Task brief — Transcribe exactly the lines that fall between the one holding "### Kappale 3.58 Review (Katselmointi)" and the one holding "3.77 Vulnerability (Haavoittuvuus)", inclusive, from the entries below.

(Collected data)
§

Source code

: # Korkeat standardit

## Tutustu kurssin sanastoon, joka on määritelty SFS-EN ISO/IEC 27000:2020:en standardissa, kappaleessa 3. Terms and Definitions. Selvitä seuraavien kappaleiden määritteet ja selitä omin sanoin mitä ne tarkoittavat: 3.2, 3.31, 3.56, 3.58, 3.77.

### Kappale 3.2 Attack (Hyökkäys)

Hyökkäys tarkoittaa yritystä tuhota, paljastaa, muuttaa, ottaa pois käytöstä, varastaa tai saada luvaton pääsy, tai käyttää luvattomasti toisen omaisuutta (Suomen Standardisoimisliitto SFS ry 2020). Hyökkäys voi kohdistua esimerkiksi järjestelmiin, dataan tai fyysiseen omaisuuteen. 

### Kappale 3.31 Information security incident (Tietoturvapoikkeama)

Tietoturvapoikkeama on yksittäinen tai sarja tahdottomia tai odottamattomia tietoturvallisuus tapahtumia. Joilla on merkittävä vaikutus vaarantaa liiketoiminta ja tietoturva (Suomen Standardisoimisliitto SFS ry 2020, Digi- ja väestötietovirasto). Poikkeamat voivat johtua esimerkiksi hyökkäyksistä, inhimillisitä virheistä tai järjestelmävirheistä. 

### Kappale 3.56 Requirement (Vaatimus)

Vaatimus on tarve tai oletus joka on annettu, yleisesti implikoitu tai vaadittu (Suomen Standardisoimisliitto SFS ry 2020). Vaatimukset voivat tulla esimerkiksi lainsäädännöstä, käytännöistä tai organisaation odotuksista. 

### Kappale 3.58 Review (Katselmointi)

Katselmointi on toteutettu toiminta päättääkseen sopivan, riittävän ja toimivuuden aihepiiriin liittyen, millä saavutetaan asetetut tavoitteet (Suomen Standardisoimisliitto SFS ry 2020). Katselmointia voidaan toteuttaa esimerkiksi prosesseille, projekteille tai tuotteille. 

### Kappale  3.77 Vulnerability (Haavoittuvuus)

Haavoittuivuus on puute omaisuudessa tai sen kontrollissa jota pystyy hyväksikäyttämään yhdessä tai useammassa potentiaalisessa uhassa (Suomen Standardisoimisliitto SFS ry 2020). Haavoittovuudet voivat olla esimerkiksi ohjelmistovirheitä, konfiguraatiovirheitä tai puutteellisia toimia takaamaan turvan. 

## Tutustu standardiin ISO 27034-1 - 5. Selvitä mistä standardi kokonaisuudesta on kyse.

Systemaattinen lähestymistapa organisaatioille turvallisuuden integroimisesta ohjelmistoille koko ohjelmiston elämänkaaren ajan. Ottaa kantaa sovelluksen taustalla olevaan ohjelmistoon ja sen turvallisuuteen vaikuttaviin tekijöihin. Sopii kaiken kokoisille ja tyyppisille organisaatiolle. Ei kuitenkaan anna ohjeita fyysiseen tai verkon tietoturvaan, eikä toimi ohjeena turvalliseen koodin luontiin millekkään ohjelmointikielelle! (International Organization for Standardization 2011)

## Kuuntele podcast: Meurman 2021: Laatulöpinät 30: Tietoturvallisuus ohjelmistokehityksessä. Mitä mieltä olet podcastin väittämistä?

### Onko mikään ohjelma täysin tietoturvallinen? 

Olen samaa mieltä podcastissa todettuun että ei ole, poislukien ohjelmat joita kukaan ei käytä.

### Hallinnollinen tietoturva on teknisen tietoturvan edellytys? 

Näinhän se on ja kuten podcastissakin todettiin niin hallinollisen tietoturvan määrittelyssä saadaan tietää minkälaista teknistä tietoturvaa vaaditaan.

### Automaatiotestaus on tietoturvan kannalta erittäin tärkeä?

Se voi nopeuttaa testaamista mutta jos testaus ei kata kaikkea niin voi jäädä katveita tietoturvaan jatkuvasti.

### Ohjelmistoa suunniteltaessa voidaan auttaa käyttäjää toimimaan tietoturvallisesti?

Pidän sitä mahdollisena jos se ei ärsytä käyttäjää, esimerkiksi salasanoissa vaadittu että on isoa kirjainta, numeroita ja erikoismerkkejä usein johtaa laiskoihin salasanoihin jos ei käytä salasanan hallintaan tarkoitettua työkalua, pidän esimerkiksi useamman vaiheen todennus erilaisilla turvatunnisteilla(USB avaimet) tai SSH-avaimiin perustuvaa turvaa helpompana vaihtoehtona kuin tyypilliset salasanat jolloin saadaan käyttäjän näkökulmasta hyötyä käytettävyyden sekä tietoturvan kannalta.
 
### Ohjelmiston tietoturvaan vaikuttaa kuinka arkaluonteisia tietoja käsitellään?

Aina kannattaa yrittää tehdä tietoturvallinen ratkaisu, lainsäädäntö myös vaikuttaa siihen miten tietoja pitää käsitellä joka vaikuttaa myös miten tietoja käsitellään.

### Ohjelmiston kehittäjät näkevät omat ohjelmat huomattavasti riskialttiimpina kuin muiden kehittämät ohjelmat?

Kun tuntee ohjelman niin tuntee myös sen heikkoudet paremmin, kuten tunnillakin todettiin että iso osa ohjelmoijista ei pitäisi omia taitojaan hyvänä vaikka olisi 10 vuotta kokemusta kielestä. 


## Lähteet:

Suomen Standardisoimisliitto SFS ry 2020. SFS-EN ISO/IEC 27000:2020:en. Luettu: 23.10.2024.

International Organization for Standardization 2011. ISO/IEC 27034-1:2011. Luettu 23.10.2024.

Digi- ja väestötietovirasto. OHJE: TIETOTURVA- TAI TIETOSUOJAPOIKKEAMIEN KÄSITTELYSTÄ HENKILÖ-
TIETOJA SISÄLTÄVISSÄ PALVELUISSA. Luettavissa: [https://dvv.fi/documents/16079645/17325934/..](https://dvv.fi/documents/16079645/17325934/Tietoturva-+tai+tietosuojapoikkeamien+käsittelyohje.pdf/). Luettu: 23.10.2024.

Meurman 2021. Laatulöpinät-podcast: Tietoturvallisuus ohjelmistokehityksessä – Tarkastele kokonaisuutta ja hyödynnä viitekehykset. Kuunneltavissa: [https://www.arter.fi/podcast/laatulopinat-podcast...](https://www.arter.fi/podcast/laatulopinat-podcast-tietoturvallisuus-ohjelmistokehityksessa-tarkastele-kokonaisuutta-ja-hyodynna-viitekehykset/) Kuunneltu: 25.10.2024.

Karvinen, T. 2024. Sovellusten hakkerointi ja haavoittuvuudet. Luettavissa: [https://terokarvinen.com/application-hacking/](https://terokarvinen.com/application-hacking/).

§

Response area —
### Kappale 3.58 Review (Katselmointi)

Katselmointi on toteutettu toiminta päättääkseen sopivan, riittävän ja toimivuuden aihepiiriin liittyen, millä saavutetaan asetetut tavoitteet (Suomen Standardisoimisliitto SFS ry 2020). Katselmointia voidaan toteuttaa esimerkiksi prosesseille, projekteille tai tuotteille. 

### Kappale  3.77 Vulnerability (Haavoittuvuus)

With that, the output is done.